Давно известно, что ораторами "не рождаются, а делаются", т.е. что внешние качества речи каждый может приобрести. Следовательно, важнее всего лишь то, чтобы у будущего оратора была прежде всего голова, умеющая высказать нечто значительное. Публика же до сих пор этого не понимает. Большинство думает, что, если человек способен говорить без запинки, то значит, он оратор. И вот почему болтунов смешивают с ораторами. Это один из величайших абсурдов. От болтливости следовало бы так же лечиться, как от заикания. Непроизвольное извержение слов так же пагубно, как и непроизвольная их задержка. Оратором может быть назван лишь тот, кто достигнет полного сочетания плавности речи с целесообразностью каждого произносимого слова. Но в совершенном виде такое сочетание решительно никому не дается от природы. Нужно работать над собой, нужно покорять себе язык, дисциплинировать его. Величайшие ораторы древности, Демосфен и Цицерон, никогда не полагались на импровизацию и писали заранее свои речи от слова до слова. Кроме того, они долго вырабатывали свой слог прилежным изучением поэтов. Да, именно поэтов -- не в обиду будет сказано тем, кто протестовал против затеи А.Я. Пассовера читать Пушкина в собраниях наших помощников. Ибо настоящая поэзия есть прежде всего точность и благозвучность языка, а следовательно, она содержит два существенных качества, необходимых оратору, как воздух для дыхания. Неужели Демосфен и Цицерон читаются в гимназиях для того, чтобы приучать гимназистов к воздействию на "волевые импульсы толпы"... Конечно, авторы эти изучаются лишь как образцы слога, близкого по своей точности и мелодии к языку поэтов. Вспомните первые звуки речи против Катилина: "Quousque tandem, Catilina..." [До каких же пор, Катилина... (лат.)] Ведь это стих. Это настоящий ямб, как "Скажи мне, ветка Палестины..." А восклицание: "О, tempora! О, mores!" [О, времена! О, нравы! (лат.)] -- это настоящая гармония.

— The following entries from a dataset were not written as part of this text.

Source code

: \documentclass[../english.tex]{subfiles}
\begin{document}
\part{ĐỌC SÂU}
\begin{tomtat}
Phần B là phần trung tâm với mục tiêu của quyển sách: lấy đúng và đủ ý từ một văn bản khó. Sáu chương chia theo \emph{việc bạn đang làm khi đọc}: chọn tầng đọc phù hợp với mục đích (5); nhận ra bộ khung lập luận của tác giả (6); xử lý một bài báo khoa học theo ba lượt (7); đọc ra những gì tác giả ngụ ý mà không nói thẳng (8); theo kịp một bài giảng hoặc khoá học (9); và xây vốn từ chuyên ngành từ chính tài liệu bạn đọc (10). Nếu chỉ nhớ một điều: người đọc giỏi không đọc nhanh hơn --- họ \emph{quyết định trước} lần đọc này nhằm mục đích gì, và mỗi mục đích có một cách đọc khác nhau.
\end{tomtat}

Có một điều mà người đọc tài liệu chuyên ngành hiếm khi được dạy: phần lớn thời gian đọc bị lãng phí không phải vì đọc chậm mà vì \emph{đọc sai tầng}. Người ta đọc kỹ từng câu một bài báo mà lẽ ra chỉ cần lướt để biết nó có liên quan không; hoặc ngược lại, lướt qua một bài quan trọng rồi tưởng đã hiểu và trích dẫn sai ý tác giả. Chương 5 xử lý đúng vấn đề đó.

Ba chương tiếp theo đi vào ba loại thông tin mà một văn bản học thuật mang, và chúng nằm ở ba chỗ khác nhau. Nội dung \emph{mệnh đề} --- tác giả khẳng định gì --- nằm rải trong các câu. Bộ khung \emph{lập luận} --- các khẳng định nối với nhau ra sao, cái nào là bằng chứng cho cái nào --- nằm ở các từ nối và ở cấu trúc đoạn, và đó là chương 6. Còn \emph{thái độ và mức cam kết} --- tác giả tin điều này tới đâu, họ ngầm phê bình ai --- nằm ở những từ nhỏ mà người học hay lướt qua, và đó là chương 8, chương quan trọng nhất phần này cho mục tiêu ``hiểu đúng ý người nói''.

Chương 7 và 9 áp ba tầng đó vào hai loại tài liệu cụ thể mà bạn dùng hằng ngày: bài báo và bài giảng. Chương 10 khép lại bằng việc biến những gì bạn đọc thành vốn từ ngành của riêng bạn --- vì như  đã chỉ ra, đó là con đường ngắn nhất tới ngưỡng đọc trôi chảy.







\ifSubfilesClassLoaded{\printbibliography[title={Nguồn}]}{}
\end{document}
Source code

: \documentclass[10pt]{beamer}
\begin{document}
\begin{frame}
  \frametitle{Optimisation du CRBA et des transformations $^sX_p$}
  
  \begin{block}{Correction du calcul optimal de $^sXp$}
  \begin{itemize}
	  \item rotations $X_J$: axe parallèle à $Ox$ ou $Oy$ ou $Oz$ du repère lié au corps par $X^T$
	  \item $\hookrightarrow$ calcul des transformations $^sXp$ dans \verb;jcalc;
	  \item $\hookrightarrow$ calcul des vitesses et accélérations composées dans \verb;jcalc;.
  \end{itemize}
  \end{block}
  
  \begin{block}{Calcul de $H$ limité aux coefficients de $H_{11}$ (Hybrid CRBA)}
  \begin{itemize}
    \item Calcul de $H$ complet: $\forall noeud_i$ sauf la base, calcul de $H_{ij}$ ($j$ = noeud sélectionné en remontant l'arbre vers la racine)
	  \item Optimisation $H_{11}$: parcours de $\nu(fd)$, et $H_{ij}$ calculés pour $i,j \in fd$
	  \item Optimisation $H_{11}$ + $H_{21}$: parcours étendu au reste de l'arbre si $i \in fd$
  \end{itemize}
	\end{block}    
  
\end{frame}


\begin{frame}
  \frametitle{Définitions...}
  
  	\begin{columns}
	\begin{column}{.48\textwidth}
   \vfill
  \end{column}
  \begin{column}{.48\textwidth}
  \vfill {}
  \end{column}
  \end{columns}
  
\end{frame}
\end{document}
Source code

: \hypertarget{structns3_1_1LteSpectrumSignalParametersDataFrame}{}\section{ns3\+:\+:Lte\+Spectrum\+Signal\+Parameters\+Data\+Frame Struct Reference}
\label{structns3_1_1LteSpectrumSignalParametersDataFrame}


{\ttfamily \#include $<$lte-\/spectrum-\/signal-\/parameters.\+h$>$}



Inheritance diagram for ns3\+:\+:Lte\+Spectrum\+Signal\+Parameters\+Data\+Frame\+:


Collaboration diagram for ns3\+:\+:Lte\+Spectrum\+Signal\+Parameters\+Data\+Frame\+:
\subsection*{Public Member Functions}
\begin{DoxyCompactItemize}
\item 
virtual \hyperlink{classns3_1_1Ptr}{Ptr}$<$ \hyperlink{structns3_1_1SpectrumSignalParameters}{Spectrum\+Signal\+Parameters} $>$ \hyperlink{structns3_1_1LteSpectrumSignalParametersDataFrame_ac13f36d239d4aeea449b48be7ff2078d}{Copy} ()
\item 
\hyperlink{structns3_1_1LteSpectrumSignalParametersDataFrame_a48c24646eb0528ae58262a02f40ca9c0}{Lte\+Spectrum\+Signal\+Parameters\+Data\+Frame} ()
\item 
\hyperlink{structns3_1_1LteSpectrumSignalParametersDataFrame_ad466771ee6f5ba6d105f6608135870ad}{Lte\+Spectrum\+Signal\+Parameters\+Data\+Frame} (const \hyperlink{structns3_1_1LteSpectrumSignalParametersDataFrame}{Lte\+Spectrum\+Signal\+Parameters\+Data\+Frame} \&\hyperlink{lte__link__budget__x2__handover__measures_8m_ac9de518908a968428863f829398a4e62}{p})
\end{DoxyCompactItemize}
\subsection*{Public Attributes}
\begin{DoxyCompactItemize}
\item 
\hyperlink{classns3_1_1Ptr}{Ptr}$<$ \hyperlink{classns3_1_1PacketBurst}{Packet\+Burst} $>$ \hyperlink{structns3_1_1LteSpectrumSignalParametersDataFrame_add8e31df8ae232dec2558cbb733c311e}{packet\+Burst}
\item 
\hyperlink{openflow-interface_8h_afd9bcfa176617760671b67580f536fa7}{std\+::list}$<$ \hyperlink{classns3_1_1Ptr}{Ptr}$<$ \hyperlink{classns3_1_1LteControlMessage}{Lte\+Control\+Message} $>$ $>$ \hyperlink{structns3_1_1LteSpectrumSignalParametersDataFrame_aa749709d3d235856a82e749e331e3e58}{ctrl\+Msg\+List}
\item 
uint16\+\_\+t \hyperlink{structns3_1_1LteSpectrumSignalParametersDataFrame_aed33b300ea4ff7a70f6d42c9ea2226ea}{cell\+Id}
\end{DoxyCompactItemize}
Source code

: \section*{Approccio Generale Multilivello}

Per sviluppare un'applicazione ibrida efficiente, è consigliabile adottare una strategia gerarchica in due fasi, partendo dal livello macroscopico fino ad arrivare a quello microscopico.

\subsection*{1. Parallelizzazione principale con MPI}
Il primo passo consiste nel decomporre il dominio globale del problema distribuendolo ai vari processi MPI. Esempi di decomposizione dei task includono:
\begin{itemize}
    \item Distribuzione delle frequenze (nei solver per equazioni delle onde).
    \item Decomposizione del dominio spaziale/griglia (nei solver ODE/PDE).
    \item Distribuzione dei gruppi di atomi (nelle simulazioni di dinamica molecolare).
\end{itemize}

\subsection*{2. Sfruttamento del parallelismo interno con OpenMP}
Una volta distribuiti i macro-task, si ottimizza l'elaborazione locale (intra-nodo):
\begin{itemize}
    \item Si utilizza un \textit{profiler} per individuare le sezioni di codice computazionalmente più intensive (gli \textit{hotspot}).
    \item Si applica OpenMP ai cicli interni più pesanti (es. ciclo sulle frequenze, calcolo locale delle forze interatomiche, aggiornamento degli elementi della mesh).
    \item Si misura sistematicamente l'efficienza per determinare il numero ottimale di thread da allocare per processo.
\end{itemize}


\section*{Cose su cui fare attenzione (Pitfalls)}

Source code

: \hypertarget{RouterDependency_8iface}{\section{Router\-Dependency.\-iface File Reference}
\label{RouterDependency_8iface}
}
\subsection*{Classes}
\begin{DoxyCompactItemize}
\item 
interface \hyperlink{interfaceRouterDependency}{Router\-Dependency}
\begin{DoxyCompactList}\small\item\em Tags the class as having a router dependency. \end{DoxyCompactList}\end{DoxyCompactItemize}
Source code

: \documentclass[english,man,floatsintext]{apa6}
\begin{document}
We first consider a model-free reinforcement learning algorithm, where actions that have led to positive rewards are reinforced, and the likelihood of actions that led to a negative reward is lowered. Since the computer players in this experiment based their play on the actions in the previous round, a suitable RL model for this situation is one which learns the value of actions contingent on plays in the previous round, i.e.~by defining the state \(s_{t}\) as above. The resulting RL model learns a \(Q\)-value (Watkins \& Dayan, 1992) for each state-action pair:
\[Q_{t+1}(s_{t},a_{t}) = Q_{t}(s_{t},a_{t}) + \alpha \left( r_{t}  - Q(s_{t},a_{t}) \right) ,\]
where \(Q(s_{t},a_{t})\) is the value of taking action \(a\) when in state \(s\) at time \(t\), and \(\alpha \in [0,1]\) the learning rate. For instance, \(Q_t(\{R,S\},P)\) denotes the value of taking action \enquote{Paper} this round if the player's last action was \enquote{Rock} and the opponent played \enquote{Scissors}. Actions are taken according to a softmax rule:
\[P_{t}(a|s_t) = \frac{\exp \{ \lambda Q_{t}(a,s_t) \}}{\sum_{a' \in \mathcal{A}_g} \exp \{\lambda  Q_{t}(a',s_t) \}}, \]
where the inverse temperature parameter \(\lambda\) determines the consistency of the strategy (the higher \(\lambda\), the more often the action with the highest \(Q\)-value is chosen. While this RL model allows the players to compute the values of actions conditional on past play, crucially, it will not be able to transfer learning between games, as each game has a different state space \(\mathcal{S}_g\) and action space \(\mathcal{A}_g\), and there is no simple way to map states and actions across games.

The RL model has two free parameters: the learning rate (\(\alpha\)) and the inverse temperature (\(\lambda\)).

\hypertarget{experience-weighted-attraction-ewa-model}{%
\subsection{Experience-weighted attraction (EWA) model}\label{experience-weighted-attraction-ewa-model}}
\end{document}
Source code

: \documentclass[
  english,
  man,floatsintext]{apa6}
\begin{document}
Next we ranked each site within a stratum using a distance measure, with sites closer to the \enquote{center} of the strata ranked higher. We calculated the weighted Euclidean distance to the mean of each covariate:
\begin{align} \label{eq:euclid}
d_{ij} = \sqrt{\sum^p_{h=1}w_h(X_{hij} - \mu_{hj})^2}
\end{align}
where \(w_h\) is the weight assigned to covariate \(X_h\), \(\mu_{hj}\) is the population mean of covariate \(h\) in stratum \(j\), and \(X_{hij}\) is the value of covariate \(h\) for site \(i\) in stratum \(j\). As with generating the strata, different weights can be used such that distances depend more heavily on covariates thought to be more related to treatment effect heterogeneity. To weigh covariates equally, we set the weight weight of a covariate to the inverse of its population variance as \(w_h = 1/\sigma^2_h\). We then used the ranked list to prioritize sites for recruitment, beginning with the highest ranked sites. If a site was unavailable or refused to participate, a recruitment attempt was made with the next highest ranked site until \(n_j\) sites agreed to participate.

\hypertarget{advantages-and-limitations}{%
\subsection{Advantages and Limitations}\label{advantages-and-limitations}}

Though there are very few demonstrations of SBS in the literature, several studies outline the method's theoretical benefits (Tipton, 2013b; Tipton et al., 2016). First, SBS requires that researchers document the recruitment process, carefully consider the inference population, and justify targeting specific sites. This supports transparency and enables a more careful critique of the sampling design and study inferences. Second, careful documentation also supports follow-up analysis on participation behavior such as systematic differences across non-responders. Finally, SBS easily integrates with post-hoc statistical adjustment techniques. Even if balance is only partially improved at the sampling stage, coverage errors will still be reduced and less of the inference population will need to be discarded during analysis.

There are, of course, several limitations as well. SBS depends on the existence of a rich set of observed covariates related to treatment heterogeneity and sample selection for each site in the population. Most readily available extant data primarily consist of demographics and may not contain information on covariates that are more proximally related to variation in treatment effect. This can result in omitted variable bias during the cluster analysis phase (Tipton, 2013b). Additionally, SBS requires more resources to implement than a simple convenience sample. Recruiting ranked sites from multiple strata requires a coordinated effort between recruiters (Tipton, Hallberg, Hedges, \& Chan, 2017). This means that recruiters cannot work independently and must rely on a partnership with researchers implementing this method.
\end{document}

И знаете ли вы, что ваш руководитель А.Я. Пассовер -- один из утонченнейших гастрономов по части слога. Даже к Пушкину, который, кажется, превышает в этом отношении писателей всего мира, он однажды придрался. Он указал мне, с недоумением и досадой, у Пушкина одну строку, правда, всего одну, которую он откопал:
"Пора. Перо покоя просит".
"Помилуйте, -- сказал он, -- в четырех словах четыре "п" и три "р"... Это непостижимо!"